**Problem:**
Please give the lines below again exactly as they stand, from the one that contains "[//]: # (- Outstanding" up to and including the one that contains "### Histogram Localization in a Cylic", leaving all pictures out.

Records from a data source:

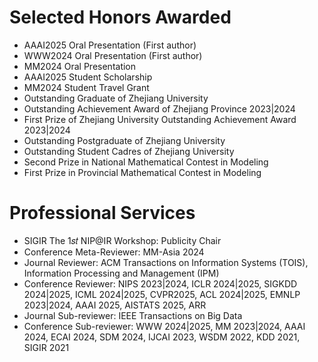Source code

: # Selected Honors Awarded
- AAAI2025 Oral Presentation (First author)
- WWW2024 Oral Presentation (First author)
- MM2024 Oral Presentation
- AAAI2025 Student Scholarship
- MM2024 Student Travel Grant
- Outstanding Graduate of Zhejiang University
- Outstanding Achievement Award of Zhejiang Province 2023|2024
- First Prize of Zhejiang University Outstanding Achievement Award 2023|2024
- Outstanding Postgraduate of Zhejiang University
- Outstanding Student Cadres of Zhejiang University
- Second Prize in National Mathematical Contest in Modeling
- First Prize in Provincial Mathematical Contest in Modeling

[//]: # (- Excellent Graduate, Zhejiang Province &#40;2024&#41;. )

[//]: # (- Chu Kochen Presidential Scholarship &#40;2023&#41;, highest honor at Zhejiang University)

[//]: # (- ByteDance Scholar Fellowship &#40;100k RMB Bonus&#41;, 10 students per year)

[//]: # (- ICML/ICLR Grant Award)

[//]: # (- Outstanding Reviewers, ICML'22. Top 10%.)

[//]: # (- National Scholarship &#40;2022, 2023, Grauate student&#41;. Top 1%.)

[//]: # (- National Scholarship &#40;2020, 2021, Undergrauate student&#41;. Top 1%.)

[//]: # (- Excellent Graduate, Zhejiang Province &#40;2021&#41;. )

[//]: # (- Chu Kochen Presidential Scholarship Finalist &#40;2021&#41;.)

[//]: # (- First Prize in American Mathematical Modeling Competition &#40;2020&#41;. )

[//]: # (- First Prize of National Mathematical Modeling Competition in Zhejiang Province &#40;2019&#41;.)

# Professional Services
            
- SIGIR The 1𝑠𝑡 NIP@IR Workshop: Publicity Chair
- Conference Meta-Reviewer: MM-Asia 2024
- Journal Reviewer: ACM Transactions on Information Systems (TOIS), Information Processing and Management (IPM)
- Conference Reviewer: NIPS 2023|2024, ICLR 2024|2025, SIGKDD 2024|2025, ICML 2024|2025, CVPR2025, ACL 2024|2025, EMNLP 2023|2024, AAAI 2025, AISTATS 2025, ARR
- Journal Sub-reviewer: IEEE Transactions on Big Data
- Conference Sub-reviewer: WWW 2024|2025, MM 2023|2024, AAAI 2024, ECAI 2024, SDM 2024, IJCAI 2023, WSDM 2022, KDD 2021, SIGIR 2021

[//]: # (- Conference Reviewer/Program Committee: ICML 2022, ACM-MM 2022, NeurIPS 2022, ARR 2022, ICML 2023, ARR 2023, ACL 2023, EMNLP 2023, ACM-MM 2023, NeurIPS 2023, ICLR 2023, ICML 2023, Neuralcomputing, IJCAI 2024, ACM-MM 2024, ACL 2024, TIP)
[//]: # (- Assist to Review: KDD 2022, AAAI 2022, EMNLP 2022, PRCV 2021, TMM)

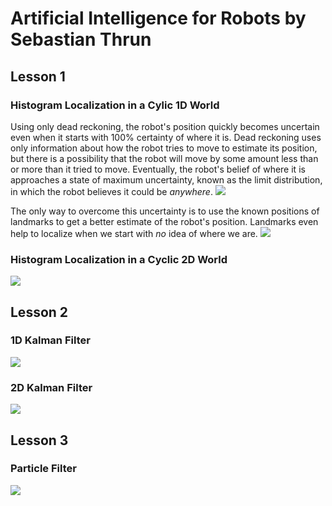 # Artificial Intelligence for Robots by Sebastian Thrun

## Lesson 1
### Histogram Localization in a Cylic 1D World
Using only dead reckoning, the robot's position quickly becomes uncertain even when it starts with 100% certainty of where it is. Dead reckoning uses only information about how the robot tries to move to estimate its position, but there is a possibility that the robot will move by some amount less than or more than it tried to move. Eventually, the robot's belief of where it is approaches a state of maximum uncertainty, known as the limit distribution, in which the robot believes it could be _anywhere_.
![](https://github.com/daniel-s-ingram/ai_for_robots/blob/master/Histogram%20Filter/only_move.gif)

The only way to overcome this uncertainty is to use the known positions of landmarks to get a better estimate of the robot's position. Landmarks even help to localize when we start with _no_ idea of where we are. 
![](https://github.com/daniel-s-ingram/ai_for_robots/blob/master/Histogram%20Filter/sense_and_move.gif)

### Histogram Localization in a Cyclic 2D World
![](https://github.com/daniel-s-ingram/ai_for_robots/blob/master/Histogram%20Filter/localization_2d.gif)

## Lesson 2
### 1D Kalman Filter
![](https://github.com/daniel-s-ingram/ai_for_robots/blob/master/Kalman%20Filter/kalman_1d.gif)

### 2D Kalman Filter
![](https://github.com/daniel-s-ingram/ai_for_robots/blob/master/Kalman%20Filter/kalman_2d.gif)

## Lesson 3
### Particle Filter
![](https://github.com/daniel-s-ingram/ai_for_robots/blob/master/Particle%20Filter/particle_filter.gif)
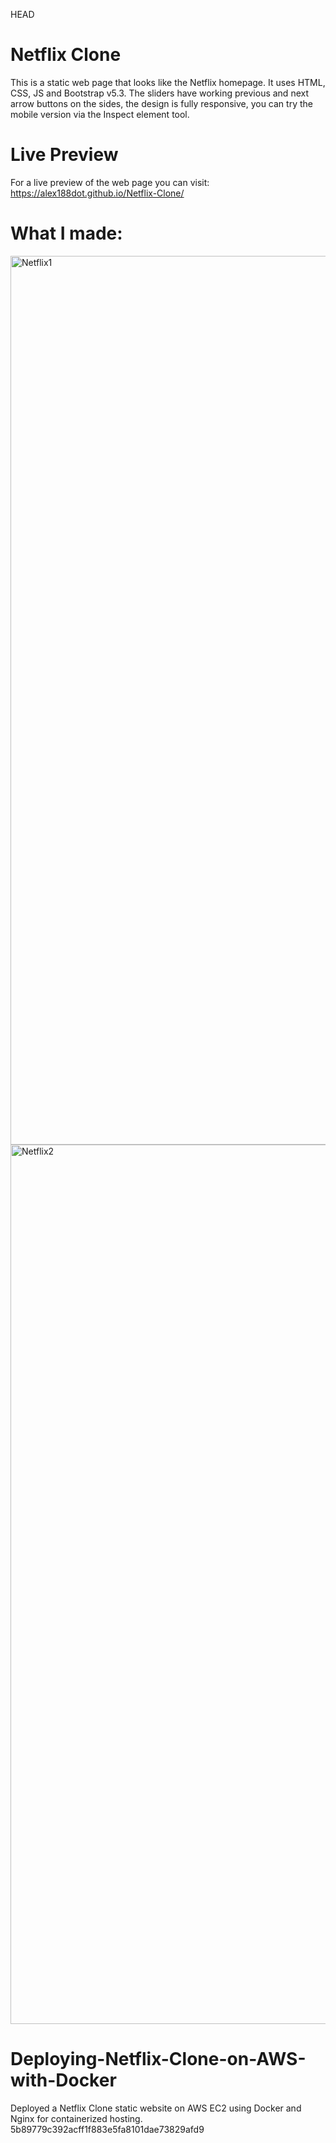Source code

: HEAD
# Netflix Clone

This is a static web page that looks like the Netflix homepage. It uses HTML, CSS, JS and Bootstrap v5.3. The sliders have working previous and next arrow buttons on the sides, the design is fully responsive, you can try the mobile version via the Inspect element tool. 

# Live Preview

For a live preview of the web page you can visit: https://alex188dot.github.io/Netflix-Clone/


# What I made:

<img width="1422" alt="Netflix1" src="https://github.com/Alex188dot/netflix-clone/assets/117444853/ef1ab2bb-8c1b-4d11-bfe9-a635484e6e7e">

<img width="1407" alt="Netflix2" src="https://github.com/Alex188dot/netflix-clone/assets/117444853/3ca5b470-c327-45b8-b9ec-ccc3f8ad2694">

# Deploying-Netflix-Clone-on-AWS-with-Docker
Deployed a Netflix Clone static website on AWS EC2 using Docker and Nginx for containerized hosting.
 5b89779c392acff1f883e5fa8101dae73829afd9

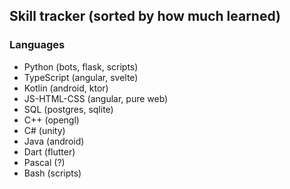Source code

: ## Skill tracker (sorted by how much learned)
### Languages
- Python (bots, flask, scripts)
- TypeScript (angular, svelte)
- Kotlin (android, ktor)
- JS-HTML-CSS (angular, pure web)
- SQL (postgres, sqlite)
- C++ (opengl)
- C# (unity)
- Java (android)
- Dart (flutter)
- Pascal (?)
- Bash (scripts)
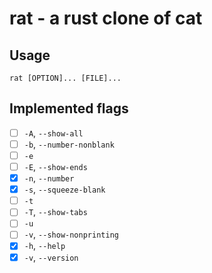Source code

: # rat - a rust clone of cat

## Usage

`rat [OPTION]... [FILE]...`

## Implemented flags

- [ ] `-A`, `--show-all`
- [ ] `-b`, `--number-nonblank`
- [ ] `-e`
- [ ] `-E`, `--show-ends`
- [x] `-n`, `--number`
- [x] `-s`, `--squeeze-blank`
- [ ] `-t`
- [ ] `-T`, `--show-tabs`
- [ ] `-u`
- [ ] `-v`, `--show-nonprinting`
- [x] `-h`, `--help`
- [x] `-v`, `--version`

**Response:**
[//]: # (- Outstanding Reviewers, ICML'22. Top 10%.)

[//]: # (- National Scholarship &#40;2022, 2023, Grauate student&#41;. Top 1%.)

[//]: # (- National Scholarship &#40;2020, 2021, Undergrauate student&#41;. Top 1%.)

[//]: # (- Excellent Graduate, Zhejiang Province &#40;2021&#41;. )

[//]: # (- Chu Kochen Presidential Scholarship Finalist &#40;2021&#41;.)

[//]: # (- First Prize in American Mathematical Modeling Competition &#40;2020&#41;. )

[//]: # (- First Prize of National Mathematical Modeling Competition in Zhejiang Province &#40;2019&#41;.)

# Professional Services
            
- SIGIR The 1𝑠𝑡 NIP@IR Workshop: Publicity Chair
- Conference Meta-Reviewer: MM-Asia 2024
- Journal Reviewer: ACM Transactions on Information Systems (TOIS), Information Processing and Management (IPM)
- Conference Reviewer: NIPS 2023|2024, ICLR 2024|2025, SIGKDD 2024|2025, ICML 2024|2025, CVPR2025, ACL 2024|2025, EMNLP 2023|2024, AAAI 2025, AISTATS 2025, ARR
- Journal Sub-reviewer: IEEE Transactions on Big Data
- Conference Sub-reviewer: WWW 2024|2025, MM 2023|2024, AAAI 2024, ECAI 2024, SDM 2024, IJCAI 2023, WSDM 2022, KDD 2021, SIGIR 2021

[//]: # (- Conference Reviewer/Program Committee: ICML 2022, ACM-MM 2022, NeurIPS 2022, ARR 2022, ICML 2023, ARR 2023, ACL 2023, EMNLP 2023, ACM-MM 2023, NeurIPS 2023, ICLR 2023, ICML 2023, Neuralcomputing, IJCAI 2024, ACM-MM 2024, ACL 2024, TIP)
[//]: # (- Assist to Review: KDD 2022, AAAI 2022, EMNLP 2022, PRCV 2021, TMM)

 # Artificial Intelligence for Robots by Sebastian Thrun

## Lesson 1
### Histogram Localization in a Cylic 1D World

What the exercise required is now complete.